2 Bände „Gottesferne“ von Bloem für uns Beide
1 Buch „Servus Kumpel“               für uns Beide
1 Buch „Nacht über Sibirien“ (Da wir das schon einmal haben, werde ich es sicher Kurt schenken. Ich habe sowieso nicht viel für ihn.)
1 Paar Fausthandschuhe (von denen ich Dir schon schrieb)
Einige Rasierklingen für Dich
2 Paar Einlegesohlen für Dich
1 Schachtel Patentknöpfe für Dich
1 italienische Briefmarke für Dich
1 Sagenbuch für Helga
1 Buch „Kampf um die Erzbahn“ für Jörg
Außerdem einige Pfefferkuchen für uns alle.
Da es doch nichts zu kaufen gibt, haben sie auch noch einige ältere Spielsachen mitgeschickt.
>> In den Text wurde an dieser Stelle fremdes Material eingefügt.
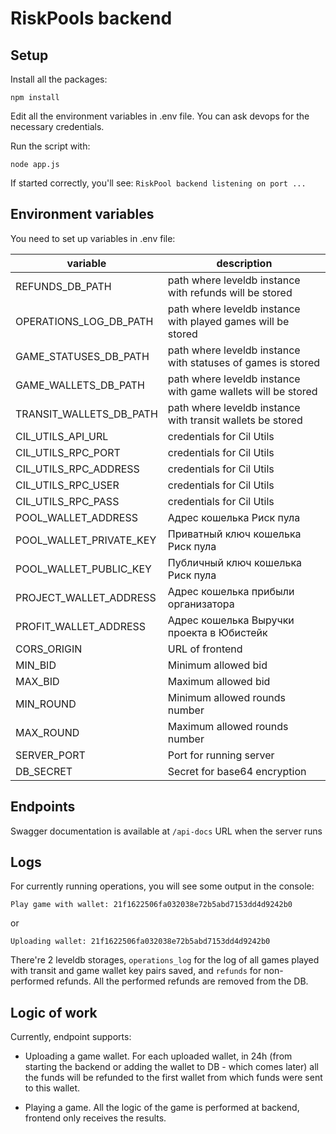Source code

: # RiskPools backend

## Setup

Install all the packages:

`npm install`

Edit all the environment variables in .env file. You can ask devops for the necessary credentials.

Run the script with:

`node app.js`

If started correctly, you'll see: `RiskPool backend listening on port ...`

## Environment variables

You need to set up variables in .env file:

| variable                | description                                                  |
| ----------------------- | ------------------------------------------------------------ |
| REFUNDS_DB_PATH         | path where leveldb instance with refunds will be stored      |
| OPERATIONS_LOG_DB_PATH  | path where leveldb instance with played games will be stored |
| GAME_STATUSES_DB_PATH   | path where leveldb instance with statuses of games is stored |
| GAME_WALLETS_DB_PATH    | path where leveldb instance with game wallets will be stored |
| TRANSIT_WALLETS_DB_PATH | path where leveldb instance with transit wallets   be stored |
| CIL_UTILS_API_URL       | credentials for Cil Utils                                    |
| CIL_UTILS_RPC_PORT      | credentials for Cil Utils                                    |
| CIL_UTILS_RPC_ADDRESS   | credentials for Cil Utils                                    |
| CIL_UTILS_RPC_USER      | credentials for Cil Utils                                    |
| CIL_UTILS_RPC_PASS      | credentials for Cil Utils                                    |
| POOL_WALLET_ADDRESS     | Адрес кошелька Риск пула                                     |
| POOL_WALLET_PRIVATE_KEY | Приватный ключ кошелька Риск пула                            |
| POOL_WALLET_PUBLIC_KEY  | Публичный ключ кошелька Риск пула                            |
| PROJECT_WALLET_ADDRESS  | Адрес кошелька прибыли организатора                          |
| PROFIT_WALLET_ADDRESS   | Адрес кошелька Выручки проекта в Юбистейк                    |
| CORS_ORIGIN             | URL of frontend                                              |
| MIN_BID                 | Minimum allowed bid                                          |
| MAX_BID                 | Maximum allowed bid                                          |
| MIN_ROUND               | Minimum allowed rounds number                                |
| MAX_ROUND               | Maximum allowed  rounds number                               |
| SERVER_PORT             | Port for running server                                      |
| DB_SECRET               | Secret for base64 encryption                                 |

## Endpoints

Swagger documentation is available at `/api-docs` URL when the server runs

## Logs

For currently running operations, you will see some output in the console:

`Play game with wallet: 21f1622506fa032038e72b5abd7153dd4d9242b0`

or

`Uploading wallet: 21f1622506fa032038e72b5abd7153dd4d9242b0`

There're 2 leveldb storages, `operations_log` for the log of all games played with transit and game wallet key pairs saved, and `refunds` for non-performed refunds. All the performed refunds are removed from the DB.

## Logic of work

Currently, endpoint supports:

-   Uploading a game wallet. For each uploaded wallet, in 24h (from starting the backend or adding the wallet to DB - which comes later) all the funds will be refunded to the first wallet from which funds were sent to this wallet.

-   Playing a game. All the logic of the game is performed at backend, frontend only receives the results.
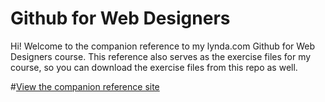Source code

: Github for Web Designers
========================

Hi! Welcome to the companion reference to my lynda.com Github for Web Designers course. This reference also serves as the exercise files for my course, so you can download the exercise files from this repo as well.

#[View the companion reference site](https://michaelfast.github.io/github-for-web-designers/)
1 Lederumhängetasche und Stammbuchblumen für Helga, die Frau Lotte noch aus ihrer Jugendzeit aufgehoben hatte, ebenso ein Dominospiel für beide Kinder.
Papa hatte noch Winterhilfsabzeichen mitgeschickt. Als ich die Schachtel den Kindern rausbrachte, wusste ich nicht, dass in der Schachtel unten die Stammbuchblumen drin waren. Ich habe sie also Helga jetzt schon gegeben und sie hat sich wirklich sehr darüber gefreut, da das schon lange mal ihr Wunsch war, aber die gibt es doch jetzt nicht mehr.
Für Jörg hat Papa noch einen älteren Steinbaukasten mitgeschickt und 3 Kriegsbücher von Siegfried.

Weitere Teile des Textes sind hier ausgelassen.